Material to process
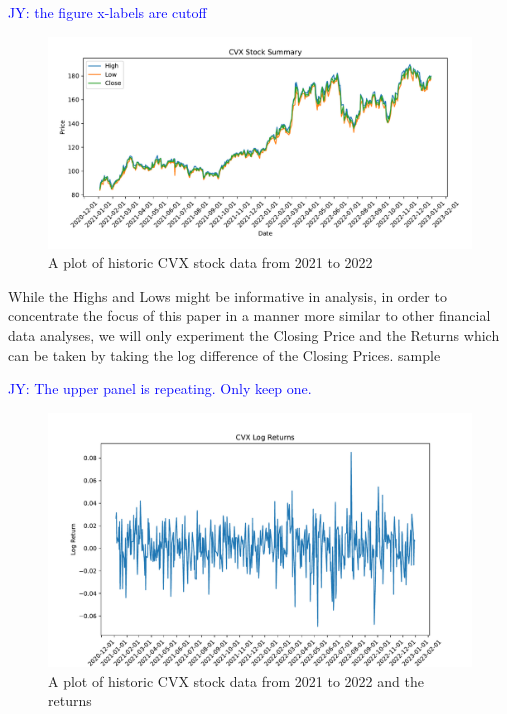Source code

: \documentclass[12pt, letterpaper, titlepage]{article}
\newcommand{\jy}[1]{\textcolor{blue}{JY: #1}}
\begin{document}
\jy{the figure x-labels are cutoff}
\begin{figure}[!hb]
  \begin{center}
  \includegraphics[width=\textwidth]{../figures/fig1.pdf}
  \caption{A plot of historic CVX stock data from 2021 to 2022}\label{fig:fig1}
  \end{center}
\end{figure}


While the Highs and Lows might be informative in analysis, in order to concentrate the focus of this paper in a manner more similar to other financial data analyses, we will only experiment the Closing Price and the Returns which can be taken by taking the log difference of the Closing Prices. sample	

\jy{The upper panel is repeating. Only keep one.}
\begin{figure}[!hb]
  \begin{center}
  \includegraphics[width=\textwidth]{../figures/fig2.pdf}
  \caption{A plot of historic CVX stock data from 2021 to 2022 and the returns}\label{fig:fig2}
  \end{center}
\end{figure}
\end{document}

Task statement
Without the pictures, write out the whole listing exactly as it appears.

Task result
Source code

: \documentclass[12pt, letterpaper, titlepage]{article}
\newcommand{\jy}[1]{\textcolor{blue}{JY: #1}}
\begin{document}
\jy{the figure x-labels are cutoff}
\begin{figure}[!hb]
  \begin{center}
  \includegraphics[width=\textwidth]{../figures/fig1.pdf}
  \caption{A plot of historic CVX stock data from 2021 to 2022}\label{fig:fig1}
  \end{center}
\end{figure}


While the Highs and Lows might be informative in analysis, in order to concentrate the focus of this paper in a manner more similar to other financial data analyses, we will only experiment the Closing Price and the Returns which can be taken by taking the log difference of the Closing Prices. sample	

\jy{The upper panel is repeating. Only keep one.}
\begin{figure}[!hb]
  \begin{center}
  \includegraphics[width=\textwidth]{../figures/fig2.pdf}
  \caption{A plot of historic CVX stock data from 2021 to 2022 and the returns}\label{fig:fig2}
  \end{center}
\end{figure}
\end{document}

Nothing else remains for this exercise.